The "homeless forum" was sponsored by the Homeless Organization for People Everywhere, and state and Salt Lake County homeless coordinating committees. About 150 homeless individuals, including schoolchildren, went to St. Vincent De Paul Center's cafeteria to air grievances and offer suggestions to representatives from homeless service providers, the Health Department, Human Services, shelter staff and other officials.
"We're going to try to take action on whatever recommendations you make that we can," said Steve Erickson, from the county coordinating committee. "We're not a powerful lobby; we're outgunned and outnumbered on Capitol Hill when it comes to trying to get resources, but we're going to try."
Phillip Wesley Haddon complained that people can't get help before they become disabled - or on the street. He, his wife and five children were impoverished by a daughter's heart condition. Instead of finding help, he was told, "We can't help you." Instead, he said, people must "sell your children's bikes, your wedding rings, everything you've worked hard for."

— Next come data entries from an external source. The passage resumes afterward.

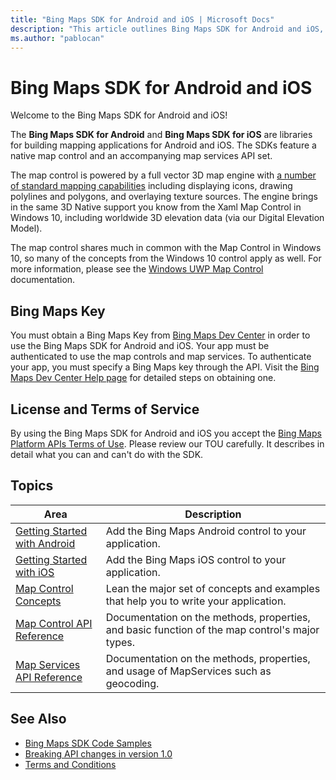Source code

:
 ```yaml
---
title: "Bing Maps SDK for Android and iOS | Microsoft Docs"
description: "This article outlines Bing Maps SDK for Android and iOS, listing resources on how to get started, map control concepts, map control API reference, and map services API reference."
ms.author: "pablocan"
---
```


# Bing Maps SDK for Android and iOS

Welcome to the Bing Maps SDK for Android and iOS!

The **Bing Maps SDK for Android** and **Bing Maps SDK for iOS** are libraries for building mapping applications for Android and iOS.
The SDKs feature a native map control and an accompanying map services API set.

The map control is powered by a full vector 3D map engine with [a number of standard mapping capabilities](map-control-concepts/Index.md)
including displaying icons, drawing polylines and polygons, and overlaying texture sources.  The engine brings in the same 3D Native
support you know from the Xaml Map Control in Windows 10, including worldwide 3D elevation data (via our Digital Elevation Model).

The map control shares much in common with the Map Control in Windows 10, so many of the concepts from the Windows 10 control apply as
well.  For more information, please see the [Windows UWP Map Control](https://msdn.microsoft.com/windows/uwp/maps-and-location/index)
documentation.

## Bing Maps Key

You must obtain a Bing Maps Key from [Bing Maps Dev Center](https://www.bingmapsportal.com/) in order to use the Bing Maps SDK for Android and iOS.
Your app must be authenticated to use the map controls and map services. To authenticate your app, you must specify a Bing Maps key through the API.
Visit the [Bing Maps Dev Center Help page](https://docs.microsoft.com/bingmaps/getting-started/bing-maps-dev-center-help/getting-a-bing-maps-key)
for detailed steps on obtaining one.

## License and Terms of Service

By using the Bing Maps SDK for Android and iOS you accept the [Bing Maps Platform APIs Terms of Use](https://go.microsoft.com/fwlink?LinkID=66121).
Please review our TOU carefully. It describes in detail what you can and can't do with the SDK.

## Topics

Area                                                             | Description
-------------                                                    | ----------------------
[Getting Started with Android](getting-started-android/index.md) | Add the Bing Maps Android control to your application.
[Getting Started with iOS](getting-started-ios/index.md)         | Add the Bing Maps iOS control to your application.
[Map Control Concepts](map-control-concepts/index.md)            | Lean the major set of concepts and examples that help you to write your application.
[Map Control API Reference](map-control-api/index.md)            | Documentation on the methods, properties, and basic function of the map control's major types.
[Map Services API Reference](map-services-api/index.md)          | Documentation on the methods, properties, and usage of MapServices such as geocoding.

## See Also

* [Bing Maps SDK Code Samples](https://github.com/Microsoft/MapsSDK-native)
* [Breaking API changes in version 1.0](v1-breaking-changes.md)
* [Terms and Conditions](https://go.microsoft.com/fwlink?LinkID=66121)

Homeless people also are stigmatized, he said. Because he's large, has a beard and tattoos, people think he must be a drug addict. "Well guess what? I'm not."
They also complained about discrimination against the homeless in hiring practices. "Once we're down, we're kind of held that way," said Terry Ferguson. "Employers say he's on the streets. He doesn't deserve to make more than the minimum (wage). We're quite skilled. But a lot of people don't know that."
Paul Brooks said Utah needs an employment program like Seattle's Millionair Club, which hires homeless people for at least four hours at a time with a guaranteed minimum wage of $5.
Calling this shelter "one of the best in the country," Brooks also questioned why special beds are put up but taken down again if the temperature doesn't reach freezing. "It's hard to work if you're sleeping outdoors," he said.
A critical need, according to the homeless individuals who attended the forum, is for sanitary facilities available to people who can't get into the shelter because it's full. While there are public toilets in Pioneer Park, "it's been about three weeks since they've been cleaned out. I won't use one."
He said the shelter is supposed to serve homeless people in general and asked that officials "consider having a public toilet with street access and a shower.